Robert John “Mutt” Lange was 31 years old when AC/DC hired him to work as the producer of “Back in Black”. He had been making records for eight years, notably with the Boomtown Rats, and had produced AC/DC’s previous album, “Highway to Hell”. He was successful, but the success of “Back in Black” made him a phenomenon, and one of the most important and influential figures in music for the next 20 years.

The job of a record producer is somewhat nebulous. In its most simplistic form, it is to make the music an artist performs in the studio sound the way they want it to sound. For some producers, that means trying to replicate the chemistry of a live show. For others, it means reshaping the artist in their image (Phil Spector, with his rich “wall of sound”, was the first great example of this). Mr Lange fell somewhere between the two camps: he made the artists he worked with sound not like him, but a version of themselves they could not have been without him.

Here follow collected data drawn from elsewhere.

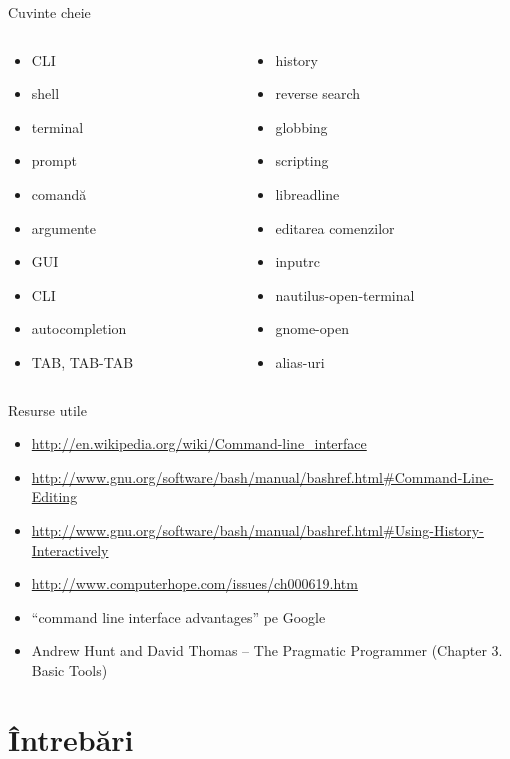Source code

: \documentclass{beamer}
\begin{document}
\begin{frame}{Cuvinte cheie}
	\begin{columns}
		\begin{column}[l]{0.5\textwidth}
			\begin{itemize}
				\item CLI
				\item shell
				\item terminal
				\item prompt
				\item comandă
				\item argumente
				\item GUI
				\item CLI
				\item autocompletion
				\item TAB, TAB-TAB
			\end{itemize}
		\end{column}
		\begin{column}[l]{0.5\textwidth}
			\begin{itemize}
				\item history
				\item reverse search
				\item globbing
				\item scripting
				\item libreadline
				\item editarea comenzilor
				\item inputrc
				\item nautilus-open-terminal
				\item gnome-open
				\item alias-uri
			\end{itemize}
		\end{column}
	\end{columns}
\end{frame}

\begin{frame}{Resurse utile}
	\begin{itemize}
		\small
		\item \url{http://en.wikipedia.org/wiki/Command-line\_interface}
		\item
		\url{http://www.gnu.org/software/bash/manual/bashref.html\#Command-Line-Editing}
		\item
		\url{http://www.gnu.org/software/bash/manual/bashref.html\#Using-History-Interactively}
		\item \url{http://www.computerhope.com/issues/ch000619.htm}
		\normalsize
		\item ``command line interface advantages'' pe Google
		\item Andrew Hunt and David Thomas -- The Pragmatic Programmer
		(Chapter 3. Basic Tools)
	\end{itemize}
\end{frame}

\section{Întrebări}
\end{document}
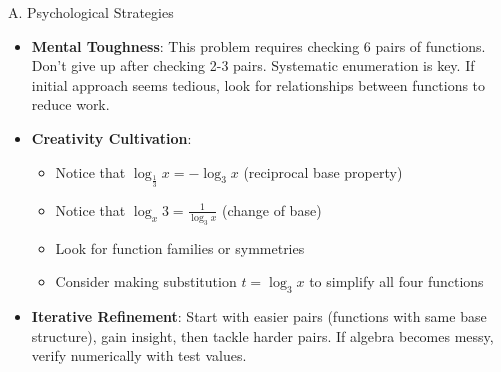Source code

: \documentclass[12pt]{article}
\begin{document}
\begin{strategicbox}{A. Psychological Strategies}
\begin{itemize}[leftmargin=*]
    \item \textbf{Mental Toughness}: This problem requires checking 6 pairs of functions. Don't give up after checking 2-3 pairs. Systematic enumeration is key. If initial approach seems tedious, look for relationships between functions to reduce work.
    
    \item \textbf{Creativity Cultivation}: 
    \begin{itemize}
        \item Notice that $\log_{\frac{1}{3}} x = -\log_3 x$ (reciprocal base property)
        \item Notice that $\log_x 3 = \frac{1}{\log_3 x}$ (change of base)
        \item Look for function families or symmetries
        \item Consider making substitution $t = \log_3 x$ to simplify all four functions
    \end{itemize}
    
    \item \textbf{Iterative Refinement}: Start with easier pairs (functions with same base structure), gain insight, then tackle harder pairs. If algebra becomes messy, verify numerically with test values.
\end{itemize}
\end{strategicbox}
\end{document}

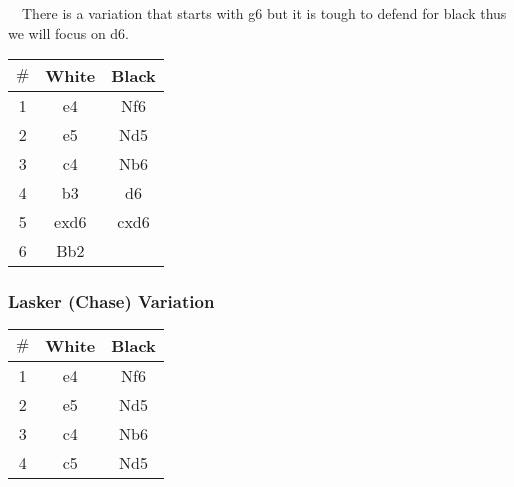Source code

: \documentclass{article}
\newcommand{\tab}{$\quad$}
\newcommand{\smalls}{\par\smallskip}
\begin{document}
        \tab There is a variation that starts with g6 but it is tough to defend
        for black thus we will focus on d6.

        \begin{multicols}{2}
            \showboard
            \smalls
            \begin{tabular}{c|c|c}
            $\#$ & White & Black\\
                \hline
                1 & e4 & Nf6 \\
                2 & e5 & Nd5 \\
                3 & c4 & Nb6 \\
                4 & b3 & d6 \\
                5 & exd6 & cxd6 \\
                6 & Bb2 & \\
            \end{tabular}
        \end{multicols}


        \subsubsection*{Lasker (Chase) Variation}
        \begin{multicols}{2}
            \showboard
            \smalls
            \begin{tabular}{c|c|c}
                $\#$ & White & Black\\
                \hline
                1 & e4 & Nf6 \\
                2 & e5 & Nd5 \\
                3 & c4 & Nb6 \\
                4 & c5 & Nd5 \\
            \end{tabular}
        \end{multicols}
\end{document}
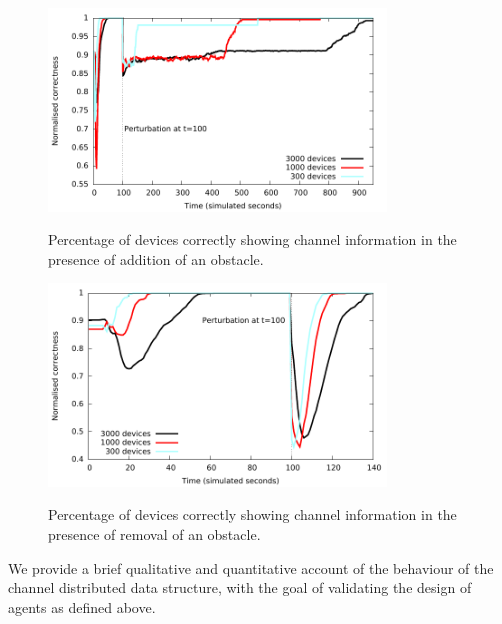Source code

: \documentclass[12pt,a4paper,twoside,openright]{book}
\begin{document}
\begin{figure}
\begin{center}{\includegraphics[width=0.8\textwidth]{img/addobstacle}}\end{center}
\caption[Devices correctly building the channel, with a new obstacle]{Percentage of devices correctly showing channel information in the presence of addition of an obstacle.}
\label{f:london3}
\end{figure}

\begin{figure}
\begin{center}{\includegraphics[width=0.8\textwidth]{img/removeobstacle}}\end{center}
\caption[Devices correctly building the channel, removing an existing obstacle]{Percentage of devices correctly showing channel information in the presence of removal of an obstacle.}
\label{f:london4}
\end{figure}



We provide a brief qualitative and quantitative account of the behaviour of the channel distributed data structure, with the goal of validating the design of agents as defined above.
\end{document}
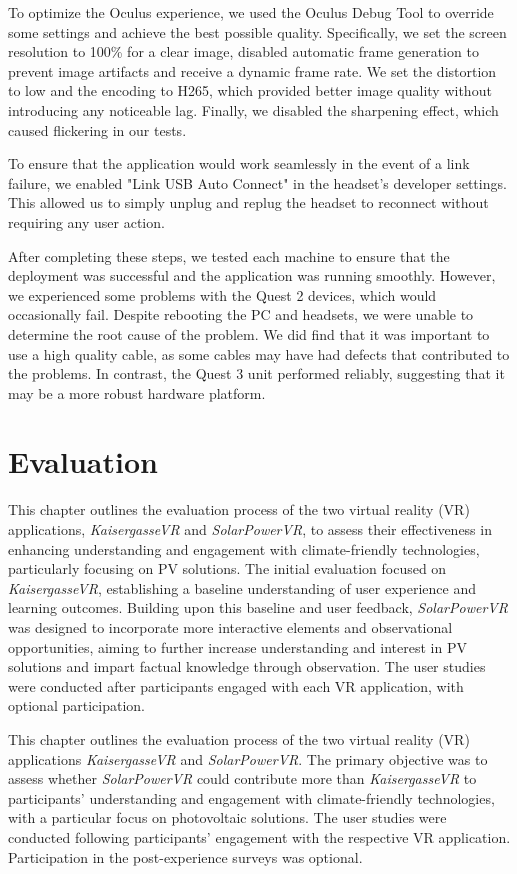 \documentclass[draft, final]{vutinfth} %
\begin{document}
To optimize the Oculus experience, we used the Oculus Debug Tool to override some settings and achieve the best possible quality. Specifically, we set the screen resolution to 100\% for a clear image, disabled automatic frame generation to prevent image artifacts and receive a dynamic frame rate. We set the distortion to low and the encoding to H265, which provided better image quality without introducing any noticeable lag. Finally, we disabled the sharpening effect, which caused flickering in our tests.

To ensure that the application would work seamlessly in the event of a link failure, we enabled "Link USB Auto Connect" in the headset's developer settings. This allowed us to simply unplug and replug the headset to reconnect without requiring any user action.

After completing these steps, we tested each machine to ensure that the deployment was successful and the application was running smoothly. However, we experienced some problems with the Quest 2 devices, which would occasionally fail. Despite rebooting the PC and headsets, we were unable to determine the root cause of the problem. We did find that it was important to use a high quality cable, as some cables may have had defects that contributed to the problems. In contrast, the Quest 3 unit performed reliably, suggesting that it may be a more robust hardware platform.

\chapter{Evaluation}

This chapter outlines the evaluation process of the two virtual reality (VR) applications, \textit{KaisergasseVR} and \textit{SolarPowerVR}, to assess their effectiveness in enhancing understanding and engagement with climate-friendly technologies, particularly focusing on PV solutions. The initial evaluation focused on \textit{KaisergasseVR}, establishing a baseline understanding of user experience and learning outcomes. Building upon this baseline and user feedback, \textit{SolarPowerVR} was designed to incorporate more interactive elements and observational opportunities, aiming to further increase understanding and interest in PV solutions and impart factual knowledge through observation. The user studies were conducted after participants engaged with each VR application, with optional participation. 

This chapter outlines the evaluation process of the two virtual reality (VR) applications \textit{KaisergasseVR} and \textit{SolarPowerVR}. The primary objective was to assess whether \textit{SolarPowerVR} could contribute more than \textit{KaisergasseVR} to participants' understanding and engagement with climate-friendly technologies, with a particular focus on photovoltaic solutions. The user studies were conducted following participants' engagement with the respective VR application. Participation in the post-experience surveys was optional.
\end{document}
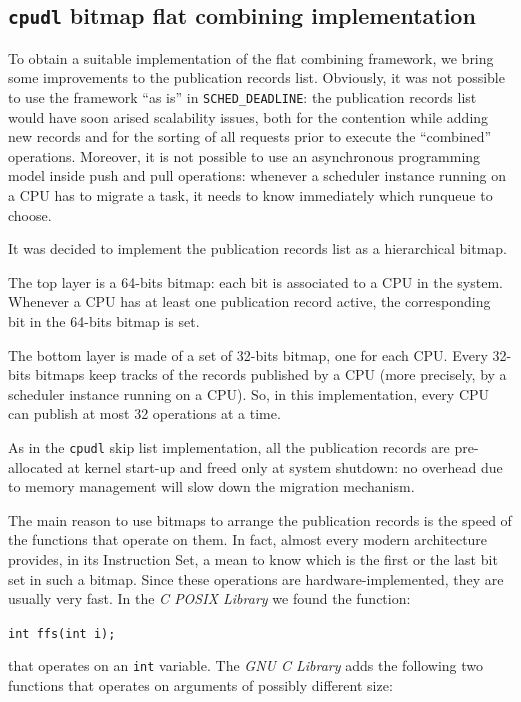 \subsection{\texttt{cpudl} bitmap flat combining implementation\label{sec:cpudl_bm_fc}}

To obtain a suitable implementation of the flat combining framework, we bring some
improvements to the publication records list. Obviously, it was not possible to
use the framework ``as is'' in \texttt{SCHED\_DEADLINE}: the publication records
list would have soon arised scalability issues, both for the contention while adding
new records and for the sorting of all requests prior to execute the ``combined'' 
operations. Moreover, it is not possible to use an asynchronous programming model
inside push and pull operations: whenever a scheduler instance running on a CPU
has to migrate a task, it needs to know immediately which runqueue to choose.

It was decided to implement the publication records list as a hierarchical bitmap.

The top layer is a 64-bits bitmap: each bit is associated to a CPU in the system. 
Whenever a CPU has at least one publication record active, the corresponding
bit in the 64-bits bitmap is set.

The bottom layer is made of a set of 32-bits bitmap, one for each CPU. Every 32-bits
bitmaps keep tracks of the records published by a CPU (more precisely, by a scheduler
instance running on a CPU). So, in this implementation, every CPU can publish at
most 32 operations at a time.

As in the \texttt{cpudl} skip list implementation,
all the publication records are pre-allocated at kernel start-up and freed only 
at system shutdown: no overhead due to memory management will slow down the migration
mechanism.

The main reason to use bitmaps to arrange the publication records is the speed of the
functions that operate on them. In fact, almost every modern architecture provides, in its 
Instruction Set, a mean to know which is the first or the last bit set in such a bitmap.
Since these operations are hardware-implemented, they are usually very fast. In the
\emph{C POSIX Library} we found the function:

\begin{center}
\texttt{int ffs(int i);}
\end{center}

\noindent that operates on an \texttt{int} variable. The \emph{GNU C Library} adds the following
two functions that operates on arguments of possibly different size:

“Back in Black” became AC/DC’s biggest album because they were desperate for success and they gave themselves fully over to Mr Lange in their pursuit of it. Recording began in April 1980, just two months after the death of their singer, Bon Scott, and weeks after Brian Johnson had been named his replacement. Mr Lange softened their harder edges, emphasising rousing choruses and packing the songs with hooks. Where bluesy guitar riffs had previously been AC/DC’s stock in trade, Mr Lange made sure virtually every song on “Back in Black” was a singalong and that every moment was filled with detail. “Back in Black” sounds like a piece of engineering as much as a rock record, something that was to be an important part of Mr Lange’s modus operandi over the next couple of years.

The same approach brought Def Leppard success in the 1980s; with Mr Lange’s help, their albums “Pyromania” and “Hysteria” sold 22m copies in America combined. The band would write sections of music which they and Mr Lange would then transform into songs by making the very best section the chorus. “When we did the song ‘Animal’, I had this section, ‘I can feel in my blood, oh-oh-oh,’” says Phil Collen, one of Def Leppard’s two guitarists, “and Mutt's going, ‘Yeah, but that’s not good enough for a chorus. We need a chorus over the top of that. Same with ‘Hysteria’—what was originally the chorus was ‘I gotta know tonight/If you’re alone tonight,’ and he said, ‘That just sets the chorus up.’ So it’s a lot of work, and it’s a jigsaw puzzle.”

Mr Lange went on to produce The Cars’ “Heartbreak City” (certified quadruple platinum in America—ie, 4m sales), and Foreigner’s “4” (septuple platinum). He co-produced Billy Ocean’s “Tear Down These Walls” (platinum). As the 1990s began, he co-wrote Bryan Adams’s ubiquitous and record-breaking hit “(Everything I Do) I Do It For You”, then met and married Shania Twain, and helped her become country’s biggest crossover star. They made three albums together, selling more than 80m copies in total, with “Come On Over” becoming the ninth-most commercially successful album ever.

He still gets calls from superstars such as Britney Spears, Lady Gaga, Maroon 5 and Muse who are desperate for his skills at manufacturing hits. His genius is in forcing performers to be that little bit better than they thought they could be. Perfectionism—as virtually everyone who has ever worked with Mr Lange has noted—brought its own rewards, and that perfectionism was honed on “Back in Black”. It was not just a landmark rock record, but one that offered a template on how to create hits.